Literacy Techniques and Strategies
Lesson Plan: Plot Diagramming
Goals:
- Assess whether students are able to identify and comprehend the important events of the text.
- Teach students how to draw and fill in a plot diagram.
- Have students interact with someone new or whom they rarely work with.
- Assess if students have been keeping up with the reading.
- Teach students how to identify important plot points in a text.
- Cover the basic important events of the novel so far.
Materials Needed:
- Chalk or whiteboard
- Student journals
- The novel, Freak the Mighty
- Computer lab (or access to 9 computers)
Activities:
Opening
- (10 minutes) I will ask the students to tell me what the main events in the novel have been so far while I write them on the board. I will ask them to take notes on this in the plot section of their journals.
Body
- (2 minutes) I will then draw an outline of a plot diagram on the board without the labels of the different parts.
- (5 minutes) I will ask students to volunteer to tell me what the different parts of a plot diagram are and where they belong. We will talk about what each part means (or "does").
- (3 minutes) Once we establish where the exposition, rising action, climax, falling action, and resolution belong, I will ask students to get into groups 8 groups of 3 and 1 group of 4. I will ask them to be in groups with people they don't always work with.
- (3 minutes) The students will take their journals and gather around a computer with their group.
- (20 minutes) I will direct them to the ReadWriteThink website where they will follow the directions to make an electronic plot diagram using their list of events.
- (3 minutes) Students will print off their diagram to put in their journals.
Closing
- (3 minutes) I will restate why we look for important events while reading.
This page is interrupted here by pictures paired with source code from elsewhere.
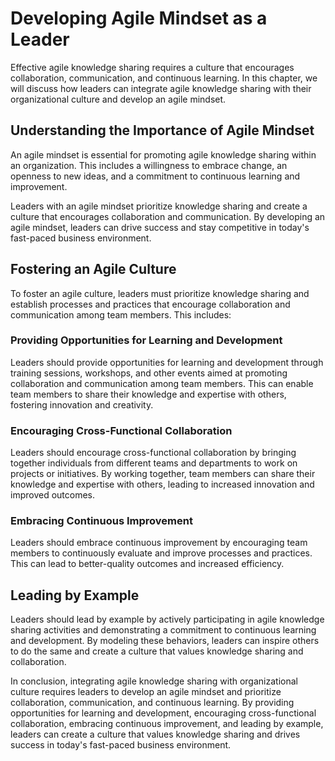 # Developing Agile Mindset as a Leader

Effective agile knowledge sharing requires a culture that encourages collaboration, communication, and continuous learning. In this chapter, we will discuss how leaders can integrate agile knowledge sharing with their organizational culture and develop an agile mindset.

Understanding the Importance of Agile Mindset
---------------------------------------------

An agile mindset is essential for promoting agile knowledge sharing within an organization. This includes a willingness to embrace change, an openness to new ideas, and a commitment to continuous learning and improvement.

Leaders with an agile mindset prioritize knowledge sharing and create a culture that encourages collaboration and communication. By developing an agile mindset, leaders can drive success and stay competitive in today's fast-paced business environment.

Fostering an Agile Culture
--------------------------

To foster an agile culture, leaders must prioritize knowledge sharing and establish processes and practices that encourage collaboration and communication among team members. This includes:

### Providing Opportunities for Learning and Development

Leaders should provide opportunities for learning and development through training sessions, workshops, and other events aimed at promoting collaboration and communication among team members. This can enable team members to share their knowledge and expertise with others, fostering innovation and creativity.

### Encouraging Cross-Functional Collaboration

Leaders should encourage cross-functional collaboration by bringing together individuals from different teams and departments to work on projects or initiatives. By working together, team members can share their knowledge and expertise with others, leading to increased innovation and improved outcomes.

### Embracing Continuous Improvement

Leaders should embrace continuous improvement by encouraging team members to continuously evaluate and improve processes and practices. This can lead to better-quality outcomes and increased efficiency.

Leading by Example
------------------

Leaders should lead by example by actively participating in agile knowledge sharing activities and demonstrating a commitment to continuous learning and development. By modeling these behaviors, leaders can inspire others to do the same and create a culture that values knowledge sharing and collaboration.

In conclusion, integrating agile knowledge sharing with organizational culture requires leaders to develop an agile mindset and prioritize collaboration, communication, and continuous learning. By providing opportunities for learning and development, encouraging cross-functional collaboration, embracing continuous improvement, and leading by example, leaders can create a culture that values knowledge sharing and drives success in today's fast-paced business environment.
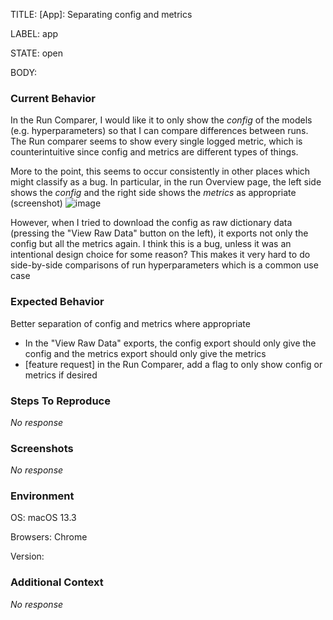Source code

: TITLE:
[App]: Separating config and metrics

LABEL:
app

STATE:
open

BODY:
### Current Behavior

In the Run Comparer, I would like it to only show the _config_ of the models (e.g. hyperparameters) so that I can compare differences between runs. The Run comparer seems to show every single logged metric, which is counterintuitive since config and metrics are different types of things.

More to the point, this seems to occur consistently in other places which might classify as a bug. In particular, in the run Overview page, the left side shows the _config_ and the right side shows the _metrics_ as appropriate (screenshot)
![image](https://user-images.githubusercontent.com/8164679/235170169-c13b5ccd-b36e-4300-8b46-2b27346b70fa.png)

However, when I tried to download the config as raw dictionary data (pressing the "View Raw Data" button on the left), it exports not only the config but all the metrics again. I think this is a bug, unless it was an intentional design choice for some reason? This makes it very hard to do side-by-side comparisons of run hyperparameters which is a common use case

### Expected Behavior

Better separation of config and metrics where appropriate
- In the "View Raw Data" exports, the config export should only give the config and the metrics export should only give the metrics
- [feature request] in the Run Comparer, add a flag to only show config or metrics if desired

### Steps To Reproduce

_No response_

### Screenshots

_No response_

### Environment

OS: macOS 13.3

Browsers: Chrome

Version:


### Additional Context

_No response_

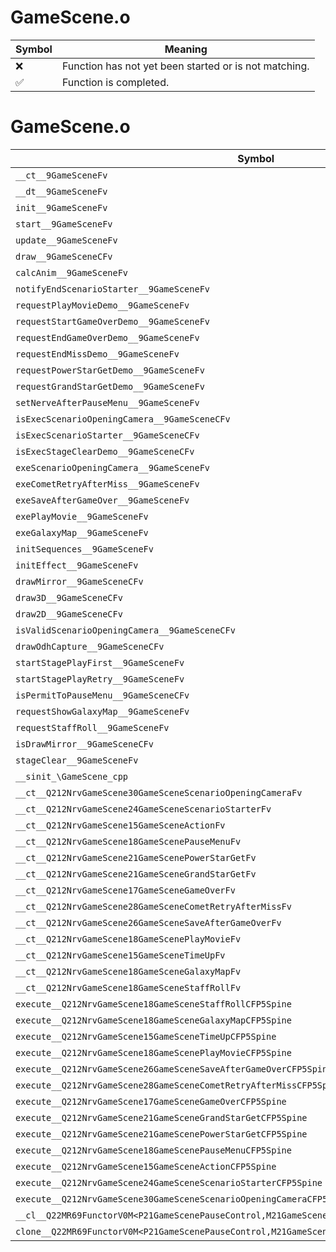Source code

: # GameScene.o
| Symbol | Meaning 
| ------------- | ------------- 
| :x: | Function has not yet been started or is not matching. 
| :white_check_mark: | Function is completed. 


# GameScene.o
| Symbol | Decompiled? |
| ------------- | ------------- |
| `__ct__9GameSceneFv` | :x: |
| `__dt__9GameSceneFv` | :x: |
| `init__9GameSceneFv` | :x: |
| `start__9GameSceneFv` | :x: |
| `update__9GameSceneFv` | :x: |
| `draw__9GameSceneCFv` | :x: |
| `calcAnim__9GameSceneFv` | :x: |
| `notifyEndScenarioStarter__9GameSceneFv` | :x: |
| `requestPlayMovieDemo__9GameSceneFv` | :x: |
| `requestStartGameOverDemo__9GameSceneFv` | :x: |
| `requestEndGameOverDemo__9GameSceneFv` | :x: |
| `requestEndMissDemo__9GameSceneFv` | :x: |
| `requestPowerStarGetDemo__9GameSceneFv` | :x: |
| `requestGrandStarGetDemo__9GameSceneFv` | :x: |
| `setNerveAfterPauseMenu__9GameSceneFv` | :x: |
| `isExecScenarioOpeningCamera__9GameSceneCFv` | :x: |
| `isExecScenarioStarter__9GameSceneCFv` | :x: |
| `isExecStageClearDemo__9GameSceneCFv` | :x: |
| `exeScenarioOpeningCamera__9GameSceneFv` | :x: |
| `exeCometRetryAfterMiss__9GameSceneFv` | :x: |
| `exeSaveAfterGameOver__9GameSceneFv` | :x: |
| `exePlayMovie__9GameSceneFv` | :x: |
| `exeGalaxyMap__9GameSceneFv` | :x: |
| `initSequences__9GameSceneFv` | :x: |
| `initEffect__9GameSceneFv` | :x: |
| `drawMirror__9GameSceneCFv` | :x: |
| `draw3D__9GameSceneCFv` | :x: |
| `draw2D__9GameSceneCFv` | :x: |
| `isValidScenarioOpeningCamera__9GameSceneCFv` | :x: |
| `drawOdhCapture__9GameSceneCFv` | :x: |
| `startStagePlayFirst__9GameSceneFv` | :x: |
| `startStagePlayRetry__9GameSceneFv` | :x: |
| `isPermitToPauseMenu__9GameSceneCFv` | :x: |
| `requestShowGalaxyMap__9GameSceneFv` | :x: |
| `requestStaffRoll__9GameSceneFv` | :x: |
| `isDrawMirror__9GameSceneCFv` | :x: |
| `stageClear__9GameSceneFv` | :x: |
| `__sinit_\GameScene_cpp` | :x: |
| `__ct__Q212NrvGameScene30GameSceneScenarioOpeningCameraFv` | :x: |
| `__ct__Q212NrvGameScene24GameSceneScenarioStarterFv` | :x: |
| `__ct__Q212NrvGameScene15GameSceneActionFv` | :x: |
| `__ct__Q212NrvGameScene18GameScenePauseMenuFv` | :x: |
| `__ct__Q212NrvGameScene21GameScenePowerStarGetFv` | :x: |
| `__ct__Q212NrvGameScene21GameSceneGrandStarGetFv` | :x: |
| `__ct__Q212NrvGameScene17GameSceneGameOverFv` | :x: |
| `__ct__Q212NrvGameScene28GameSceneCometRetryAfterMissFv` | :x: |
| `__ct__Q212NrvGameScene26GameSceneSaveAfterGameOverFv` | :x: |
| `__ct__Q212NrvGameScene18GameScenePlayMovieFv` | :x: |
| `__ct__Q212NrvGameScene15GameSceneTimeUpFv` | :x: |
| `__ct__Q212NrvGameScene18GameSceneGalaxyMapFv` | :x: |
| `__ct__Q212NrvGameScene18GameSceneStaffRollFv` | :x: |
| `execute__Q212NrvGameScene18GameSceneStaffRollCFP5Spine` | :x: |
| `execute__Q212NrvGameScene18GameSceneGalaxyMapCFP5Spine` | :x: |
| `execute__Q212NrvGameScene15GameSceneTimeUpCFP5Spine` | :x: |
| `execute__Q212NrvGameScene18GameScenePlayMovieCFP5Spine` | :x: |
| `execute__Q212NrvGameScene26GameSceneSaveAfterGameOverCFP5Spine` | :x: |
| `execute__Q212NrvGameScene28GameSceneCometRetryAfterMissCFP5Spine` | :x: |
| `execute__Q212NrvGameScene17GameSceneGameOverCFP5Spine` | :x: |
| `execute__Q212NrvGameScene21GameSceneGrandStarGetCFP5Spine` | :x: |
| `execute__Q212NrvGameScene21GameScenePowerStarGetCFP5Spine` | :x: |
| `execute__Q212NrvGameScene18GameScenePauseMenuCFP5Spine` | :x: |
| `execute__Q212NrvGameScene15GameSceneActionCFP5Spine` | :x: |
| `execute__Q212NrvGameScene24GameSceneScenarioStarterCFP5Spine` | :x: |
| `execute__Q212NrvGameScene30GameSceneScenarioOpeningCameraCFP5Spine` | :x: |
| `__cl__Q22MR69FunctorV0M<P21GameScenePauseControl,M21GameScenePauseControlFPCvPv_v>CFv` | :x: |
| `clone__Q22MR69FunctorV0M<P21GameScenePauseControl,M21GameScenePauseControlFPCvPv_v>CFP7JKRHeap` | :x: |
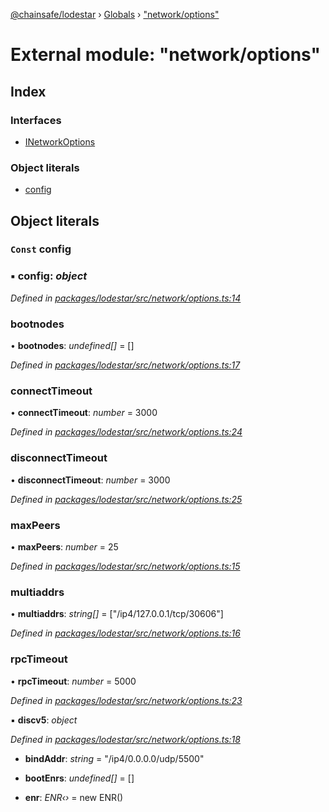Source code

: [@chainsafe/lodestar](../README.md) › [Globals](../globals.md) › ["network/options"](_network_options_.md)

# External module: "network/options"

## Index

### Interfaces

* [INetworkOptions](../interfaces/_network_options_.inetworkoptions.md)

### Object literals

* [config](_network_options_.md#const-config)

## Object literals

### `Const` config

### ▪ **config**: *object*

*Defined in [packages/lodestar/src/network/options.ts:14](https://github.com/ChainSafe/lodestar/blob/f536e8f/packages/lodestar/src/network/options.ts#L14)*

###  bootnodes

• **bootnodes**: *undefined[]* = []

*Defined in [packages/lodestar/src/network/options.ts:17](https://github.com/ChainSafe/lodestar/blob/f536e8f/packages/lodestar/src/network/options.ts#L17)*

###  connectTimeout

• **connectTimeout**: *number* = 3000

*Defined in [packages/lodestar/src/network/options.ts:24](https://github.com/ChainSafe/lodestar/blob/f536e8f/packages/lodestar/src/network/options.ts#L24)*

###  disconnectTimeout

• **disconnectTimeout**: *number* = 3000

*Defined in [packages/lodestar/src/network/options.ts:25](https://github.com/ChainSafe/lodestar/blob/f536e8f/packages/lodestar/src/network/options.ts#L25)*

###  maxPeers

• **maxPeers**: *number* = 25

*Defined in [packages/lodestar/src/network/options.ts:15](https://github.com/ChainSafe/lodestar/blob/f536e8f/packages/lodestar/src/network/options.ts#L15)*

###  multiaddrs

• **multiaddrs**: *string[]* = ["/ip4/127.0.0.1/tcp/30606"]

*Defined in [packages/lodestar/src/network/options.ts:16](https://github.com/ChainSafe/lodestar/blob/f536e8f/packages/lodestar/src/network/options.ts#L16)*

###  rpcTimeout

• **rpcTimeout**: *number* = 5000

*Defined in [packages/lodestar/src/network/options.ts:23](https://github.com/ChainSafe/lodestar/blob/f536e8f/packages/lodestar/src/network/options.ts#L23)*

▪ **discv5**: *object*

*Defined in [packages/lodestar/src/network/options.ts:18](https://github.com/ChainSafe/lodestar/blob/f536e8f/packages/lodestar/src/network/options.ts#L18)*

* **bindAddr**: *string* = "/ip4/0.0.0.0/udp/5500"

* **bootEnrs**: *undefined[]* = []

* **enr**: *ENR‹›* = new ENR()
- (1 minute) I will remind students to read chapters 15 and 16 and keep adding to their journals.
Formative Analysis:
- Assess whether students are able to identify and comprehend important events in the text by listening to their contributions to the class list.
- Assess their ability to draw and fill in a plot diagram by looking over their electronic diagrams as they make them.
- Assess students' interactions with new group members by observing their abilities to work together in groups.
- Assess students' abilities to distinguish between important and less important plot points by listening to their contributions to the class list.
- Assess the complete coverage of the events in the novel so far by making sure that no important plot points are left out while making the class list.